Now, simply adding 2I queries to the existing system would have been straightforward, but search queries would not have been so. Why?

  • While the HTTP interface of Riak has always been built atop Webmachine, making it easy to
    add new resources as needed, the Protobuffs components were part of riak_kv. In fact, the Protobuffs interface was created while riak_search was still in its infancy, and when we had little idea what its interface would look like. Adding a coupling back the other direction (from riak_kv to riak_search) might just make the problem worse.
  • The riak-erlang-client was a dependency of riak_kv so that they could share the riakclient.proto file that contained all of the protocol message definitions. This made the Riak codebase potentially brittle to changes in the client library and made it necessary to copy the riakclient.proto file to our other clients that generate code from it.
  • We were using an antiquated version of the erlang_protobuffs library that we had forked and not kept up-to-date. The new maintainer had added features like extensions that we would like to use in the future. If I recall correctly, our version didn’t even properly support enumerations.

Refactoring

With those problems in mind and with the help of a few of my fellow Engineers, I set out to refactor the entire thing. Here’s what we came up with.

First, we separated the connection management from the message processing. This is a bit like how Webmachine works, where the accepting (mochiweb) and dispatching (webmachine) of an incoming HTTP message is separate from processing the message (your resource module and the decision graph). The result of our refactoring is the new riak_api OTP
application. It consists of a TCP listener, server processes that are spawned for each connection, and a registration utility for defining your own message handlers which are called “services”. Here’s how riak_kv registers its services:

erlang
riak_api_pb_service:register([{riak_kv_pb_object, 3, 6}, %% ClientID stuff
{riak_kv_pb_object, 9, 14}, %% Object requests
{riak_kv_pb_bucket, 15, 22}, %% Bucket requests
{riak_kv_pb_mapred, 23, 24}, %% MapReduce requests
{riak_kv_pb_index, 25, 26} %% Secondary index requests
])

Each service, represented as a module that implements the riak_api_pb_service behaviour, specifies a range of message codes it can handle. When an incoming message with a registered message code is received, it is dispatched to the corresponding service module, which can then do some processing and decide what messages to send back to the client.

Second, we separated the Protobuffs message definitions from the Erlang client library. We put the .proto file in a new library application called riak_pb, and actually split it out into several files, grouped by the component of the server they represent; this means there’s a riak.protoriak_kv.proto, and riak_search.proto. In addition to removing the coupling between the Erlang client and the server, we now have a project whose only responsibility is to describe the messages of the protocol. It’s like the equivalent of an RFC, but in code! In the near future we will have build targets in the project that let us generate Java or Python shims from the included messages and that we can distribute as standalone .jar and .egg files.

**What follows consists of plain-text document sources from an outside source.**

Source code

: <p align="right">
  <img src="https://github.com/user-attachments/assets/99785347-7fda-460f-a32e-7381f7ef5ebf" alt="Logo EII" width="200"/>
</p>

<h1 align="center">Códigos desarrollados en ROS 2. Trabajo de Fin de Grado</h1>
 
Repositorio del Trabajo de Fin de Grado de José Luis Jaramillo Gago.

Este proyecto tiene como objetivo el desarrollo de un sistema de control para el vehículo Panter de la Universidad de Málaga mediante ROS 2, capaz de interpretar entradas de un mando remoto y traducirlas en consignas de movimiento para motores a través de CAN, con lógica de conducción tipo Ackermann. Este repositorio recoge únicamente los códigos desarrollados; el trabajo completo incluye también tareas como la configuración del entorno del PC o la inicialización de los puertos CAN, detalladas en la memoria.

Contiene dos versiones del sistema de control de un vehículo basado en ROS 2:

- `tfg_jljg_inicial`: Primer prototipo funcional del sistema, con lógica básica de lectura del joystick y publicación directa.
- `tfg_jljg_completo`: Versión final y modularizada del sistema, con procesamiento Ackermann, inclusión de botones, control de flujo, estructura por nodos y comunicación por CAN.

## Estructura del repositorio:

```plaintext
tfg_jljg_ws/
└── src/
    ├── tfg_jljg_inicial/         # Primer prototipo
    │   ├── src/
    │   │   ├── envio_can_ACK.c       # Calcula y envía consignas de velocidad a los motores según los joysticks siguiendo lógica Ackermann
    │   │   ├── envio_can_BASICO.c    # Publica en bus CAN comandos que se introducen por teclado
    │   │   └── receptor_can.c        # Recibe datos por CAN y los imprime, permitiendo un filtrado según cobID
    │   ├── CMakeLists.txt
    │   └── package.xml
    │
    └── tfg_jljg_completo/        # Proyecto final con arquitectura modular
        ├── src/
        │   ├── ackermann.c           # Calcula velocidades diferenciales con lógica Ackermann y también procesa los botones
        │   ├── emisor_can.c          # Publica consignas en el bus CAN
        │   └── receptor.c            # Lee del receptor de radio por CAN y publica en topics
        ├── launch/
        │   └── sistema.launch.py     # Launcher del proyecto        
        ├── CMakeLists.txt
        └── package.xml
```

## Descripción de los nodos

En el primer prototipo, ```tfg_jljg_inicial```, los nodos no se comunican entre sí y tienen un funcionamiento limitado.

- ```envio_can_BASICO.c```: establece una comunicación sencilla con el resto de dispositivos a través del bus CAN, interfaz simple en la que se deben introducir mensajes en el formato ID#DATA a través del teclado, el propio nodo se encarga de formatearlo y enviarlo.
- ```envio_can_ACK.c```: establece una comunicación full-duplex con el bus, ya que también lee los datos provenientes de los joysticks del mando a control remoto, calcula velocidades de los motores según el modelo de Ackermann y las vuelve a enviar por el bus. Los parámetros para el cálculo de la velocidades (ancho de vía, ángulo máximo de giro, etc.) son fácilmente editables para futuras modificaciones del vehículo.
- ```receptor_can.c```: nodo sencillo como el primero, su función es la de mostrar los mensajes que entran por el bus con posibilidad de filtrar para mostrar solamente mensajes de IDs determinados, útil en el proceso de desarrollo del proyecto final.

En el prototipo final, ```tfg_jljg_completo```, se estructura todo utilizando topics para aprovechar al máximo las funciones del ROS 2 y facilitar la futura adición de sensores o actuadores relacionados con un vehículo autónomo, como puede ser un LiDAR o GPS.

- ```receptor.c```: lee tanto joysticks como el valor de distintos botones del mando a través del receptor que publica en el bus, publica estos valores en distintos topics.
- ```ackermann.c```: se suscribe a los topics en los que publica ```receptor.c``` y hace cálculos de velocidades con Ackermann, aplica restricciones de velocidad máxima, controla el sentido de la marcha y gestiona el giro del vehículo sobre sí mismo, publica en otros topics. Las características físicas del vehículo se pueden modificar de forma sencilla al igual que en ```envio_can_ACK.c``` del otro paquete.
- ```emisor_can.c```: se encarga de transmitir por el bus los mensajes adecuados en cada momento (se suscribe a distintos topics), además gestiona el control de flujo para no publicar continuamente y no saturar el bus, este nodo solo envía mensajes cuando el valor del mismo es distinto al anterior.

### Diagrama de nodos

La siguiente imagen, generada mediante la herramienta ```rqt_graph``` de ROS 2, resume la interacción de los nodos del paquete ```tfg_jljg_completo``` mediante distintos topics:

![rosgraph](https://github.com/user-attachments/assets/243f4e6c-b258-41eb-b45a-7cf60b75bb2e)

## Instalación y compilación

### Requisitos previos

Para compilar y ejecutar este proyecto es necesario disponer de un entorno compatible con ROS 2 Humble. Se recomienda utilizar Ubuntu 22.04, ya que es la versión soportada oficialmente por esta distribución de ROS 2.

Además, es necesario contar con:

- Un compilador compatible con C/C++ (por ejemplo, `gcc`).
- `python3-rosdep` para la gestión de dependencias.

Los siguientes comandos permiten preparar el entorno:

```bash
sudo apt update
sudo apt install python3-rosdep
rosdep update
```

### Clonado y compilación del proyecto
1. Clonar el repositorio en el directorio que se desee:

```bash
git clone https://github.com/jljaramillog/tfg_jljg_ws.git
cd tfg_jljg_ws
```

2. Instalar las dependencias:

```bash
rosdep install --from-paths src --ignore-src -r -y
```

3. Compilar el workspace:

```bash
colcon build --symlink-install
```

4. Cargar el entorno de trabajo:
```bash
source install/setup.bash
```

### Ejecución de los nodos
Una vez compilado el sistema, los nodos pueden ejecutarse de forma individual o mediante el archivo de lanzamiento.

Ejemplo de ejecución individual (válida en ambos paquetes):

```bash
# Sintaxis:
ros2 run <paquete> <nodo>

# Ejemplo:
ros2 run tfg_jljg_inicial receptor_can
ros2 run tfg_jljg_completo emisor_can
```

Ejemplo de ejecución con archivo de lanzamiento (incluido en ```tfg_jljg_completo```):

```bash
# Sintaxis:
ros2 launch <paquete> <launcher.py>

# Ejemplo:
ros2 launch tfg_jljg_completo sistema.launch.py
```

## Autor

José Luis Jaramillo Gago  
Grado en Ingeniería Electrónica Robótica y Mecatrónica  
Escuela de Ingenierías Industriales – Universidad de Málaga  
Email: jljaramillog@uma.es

Third, we merged upstream changes from the new erlang_protobuffs maintainer and made some updates of our own. In addition to the features like extensions, the newer version has a more complete test suite. Our own updates fixed some bugs and edge cases in the library so that we could improve the overall experience for users. For example, when encountering an unknown message field, the TCP connection will no longer close because of a decoding error; instead, the unknown field will just be ignored.

New features

Whew, that was a lot of work just to get to good stuff! With the updated code structure and a plan with how to move forward, we added two new services, one in riak_kv (supporting native 2I) and one in riak_search (supporting native search-index queries), and four new messages to riak_pb to support those services. We decided not to expose the “add to index” or “delete from index” features in riak_search because we want to take it in a direction that focuses on indexing KV data rather maintaining a separate index-management interface. If you’re already using the “search KV hook” to index your data, you’ll be fine.

Client-side support for these new requests and responses has already landed in the Ruby client and will soon be landing in JavaErlang, and Python. You can track support for the new features on our updated Client Libraries wiki page.

Roadmap

Those two new client-facing features are great, but the survey showed us a lot more about what you want and need from Riak’s interfaces. For future releases we’ll be investigating how to improve Protobuff’s error messages and support for bucket properties, how to expose bulk or asynchronous operations, and much more.

Keep using Riak and sending us great feedback!

Sean